-- INPUT FOR THIS TASK follows --
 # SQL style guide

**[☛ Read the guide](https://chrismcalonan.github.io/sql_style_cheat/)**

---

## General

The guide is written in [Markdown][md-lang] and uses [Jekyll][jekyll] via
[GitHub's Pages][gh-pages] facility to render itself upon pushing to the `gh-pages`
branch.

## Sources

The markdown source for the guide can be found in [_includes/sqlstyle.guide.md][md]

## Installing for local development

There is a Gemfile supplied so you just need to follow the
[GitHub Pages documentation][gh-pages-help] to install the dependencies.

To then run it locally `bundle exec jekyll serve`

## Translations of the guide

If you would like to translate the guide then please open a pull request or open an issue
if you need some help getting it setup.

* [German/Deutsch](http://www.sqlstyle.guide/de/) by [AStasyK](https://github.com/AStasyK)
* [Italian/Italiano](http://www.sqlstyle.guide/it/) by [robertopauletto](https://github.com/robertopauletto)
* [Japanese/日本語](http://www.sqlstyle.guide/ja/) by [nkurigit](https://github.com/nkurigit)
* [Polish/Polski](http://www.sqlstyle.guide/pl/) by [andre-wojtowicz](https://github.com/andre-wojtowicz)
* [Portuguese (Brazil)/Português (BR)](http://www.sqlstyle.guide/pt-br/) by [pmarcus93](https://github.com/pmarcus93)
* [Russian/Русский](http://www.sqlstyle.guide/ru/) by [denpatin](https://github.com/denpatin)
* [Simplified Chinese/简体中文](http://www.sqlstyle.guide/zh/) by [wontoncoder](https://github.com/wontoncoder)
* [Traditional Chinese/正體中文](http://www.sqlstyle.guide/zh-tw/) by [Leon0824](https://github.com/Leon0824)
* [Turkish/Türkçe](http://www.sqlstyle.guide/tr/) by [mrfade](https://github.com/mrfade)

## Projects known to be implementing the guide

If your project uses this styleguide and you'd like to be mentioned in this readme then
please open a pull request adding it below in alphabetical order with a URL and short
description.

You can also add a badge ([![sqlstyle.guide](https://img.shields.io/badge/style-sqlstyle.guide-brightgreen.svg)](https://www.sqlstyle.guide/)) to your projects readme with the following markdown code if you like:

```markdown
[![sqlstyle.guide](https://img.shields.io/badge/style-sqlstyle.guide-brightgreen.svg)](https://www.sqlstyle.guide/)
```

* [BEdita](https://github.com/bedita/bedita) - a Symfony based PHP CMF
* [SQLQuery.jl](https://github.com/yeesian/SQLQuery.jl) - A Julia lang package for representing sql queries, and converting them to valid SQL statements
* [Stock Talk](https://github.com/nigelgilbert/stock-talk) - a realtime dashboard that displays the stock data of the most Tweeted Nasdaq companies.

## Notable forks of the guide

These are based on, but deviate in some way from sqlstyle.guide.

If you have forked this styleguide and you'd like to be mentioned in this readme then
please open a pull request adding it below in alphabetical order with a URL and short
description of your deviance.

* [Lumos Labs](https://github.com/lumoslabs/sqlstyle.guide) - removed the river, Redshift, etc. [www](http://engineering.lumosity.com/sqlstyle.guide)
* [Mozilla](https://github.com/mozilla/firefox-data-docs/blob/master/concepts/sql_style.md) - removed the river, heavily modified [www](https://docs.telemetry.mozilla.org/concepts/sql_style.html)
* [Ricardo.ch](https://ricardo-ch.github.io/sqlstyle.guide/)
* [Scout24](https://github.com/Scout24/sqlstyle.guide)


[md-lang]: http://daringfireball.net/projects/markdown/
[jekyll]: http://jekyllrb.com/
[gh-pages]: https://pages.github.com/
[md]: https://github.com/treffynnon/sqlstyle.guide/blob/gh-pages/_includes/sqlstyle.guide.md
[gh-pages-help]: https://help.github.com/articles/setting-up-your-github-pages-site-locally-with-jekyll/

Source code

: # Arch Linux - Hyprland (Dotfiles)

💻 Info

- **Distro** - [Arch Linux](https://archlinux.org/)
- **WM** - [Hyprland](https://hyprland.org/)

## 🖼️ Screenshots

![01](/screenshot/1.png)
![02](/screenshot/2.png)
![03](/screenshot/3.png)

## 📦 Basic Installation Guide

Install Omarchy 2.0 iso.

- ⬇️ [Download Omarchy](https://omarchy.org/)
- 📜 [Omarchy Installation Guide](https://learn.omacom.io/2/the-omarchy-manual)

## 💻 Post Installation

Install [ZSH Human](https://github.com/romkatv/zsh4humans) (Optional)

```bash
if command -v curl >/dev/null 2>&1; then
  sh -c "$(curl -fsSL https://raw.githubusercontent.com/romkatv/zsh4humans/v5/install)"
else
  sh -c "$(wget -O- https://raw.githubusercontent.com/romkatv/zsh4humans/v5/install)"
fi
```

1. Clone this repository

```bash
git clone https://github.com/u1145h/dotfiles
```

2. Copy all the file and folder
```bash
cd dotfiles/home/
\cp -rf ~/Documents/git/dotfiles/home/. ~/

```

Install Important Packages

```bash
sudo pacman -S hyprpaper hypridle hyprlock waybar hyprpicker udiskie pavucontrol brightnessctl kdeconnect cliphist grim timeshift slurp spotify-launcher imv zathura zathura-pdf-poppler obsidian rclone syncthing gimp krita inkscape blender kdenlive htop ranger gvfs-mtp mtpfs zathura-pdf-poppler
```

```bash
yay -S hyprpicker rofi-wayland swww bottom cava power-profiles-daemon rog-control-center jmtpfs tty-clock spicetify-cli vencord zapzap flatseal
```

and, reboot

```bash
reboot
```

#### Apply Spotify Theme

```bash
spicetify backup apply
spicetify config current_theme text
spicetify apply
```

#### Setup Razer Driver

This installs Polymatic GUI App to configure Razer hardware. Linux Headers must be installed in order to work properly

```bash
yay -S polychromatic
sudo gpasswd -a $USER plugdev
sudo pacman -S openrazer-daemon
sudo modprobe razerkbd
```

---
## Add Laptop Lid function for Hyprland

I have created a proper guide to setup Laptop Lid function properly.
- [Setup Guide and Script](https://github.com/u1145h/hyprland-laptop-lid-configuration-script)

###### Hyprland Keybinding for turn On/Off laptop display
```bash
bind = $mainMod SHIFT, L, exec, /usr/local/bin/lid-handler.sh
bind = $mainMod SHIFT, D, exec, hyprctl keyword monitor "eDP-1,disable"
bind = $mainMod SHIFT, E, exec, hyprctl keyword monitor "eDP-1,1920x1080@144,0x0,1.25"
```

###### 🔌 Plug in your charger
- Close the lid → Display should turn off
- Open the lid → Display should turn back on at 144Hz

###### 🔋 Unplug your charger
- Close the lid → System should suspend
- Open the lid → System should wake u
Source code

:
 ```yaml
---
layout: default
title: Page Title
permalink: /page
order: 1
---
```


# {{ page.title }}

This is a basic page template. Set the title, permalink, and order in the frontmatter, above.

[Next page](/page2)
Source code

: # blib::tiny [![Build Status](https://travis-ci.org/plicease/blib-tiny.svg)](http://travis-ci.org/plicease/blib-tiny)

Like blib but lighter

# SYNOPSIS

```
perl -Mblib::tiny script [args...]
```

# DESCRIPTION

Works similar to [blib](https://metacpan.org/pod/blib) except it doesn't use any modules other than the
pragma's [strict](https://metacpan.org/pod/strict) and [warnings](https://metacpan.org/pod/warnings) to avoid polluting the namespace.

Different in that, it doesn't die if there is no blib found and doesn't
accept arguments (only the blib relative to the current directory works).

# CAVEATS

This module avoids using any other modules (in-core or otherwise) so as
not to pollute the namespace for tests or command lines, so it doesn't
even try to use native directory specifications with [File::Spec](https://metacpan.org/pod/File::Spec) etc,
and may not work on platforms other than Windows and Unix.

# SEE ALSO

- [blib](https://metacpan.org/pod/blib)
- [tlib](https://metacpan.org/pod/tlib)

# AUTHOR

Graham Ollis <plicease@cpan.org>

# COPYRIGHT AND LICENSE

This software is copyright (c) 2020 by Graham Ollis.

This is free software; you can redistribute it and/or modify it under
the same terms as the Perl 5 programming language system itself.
-- INPUT FOR THIS TASK concluded --
• _THE TASK_: Looking through the data above, count the lines that include the string "some" and give only the count.

• _WRITTEN REPLY_: 2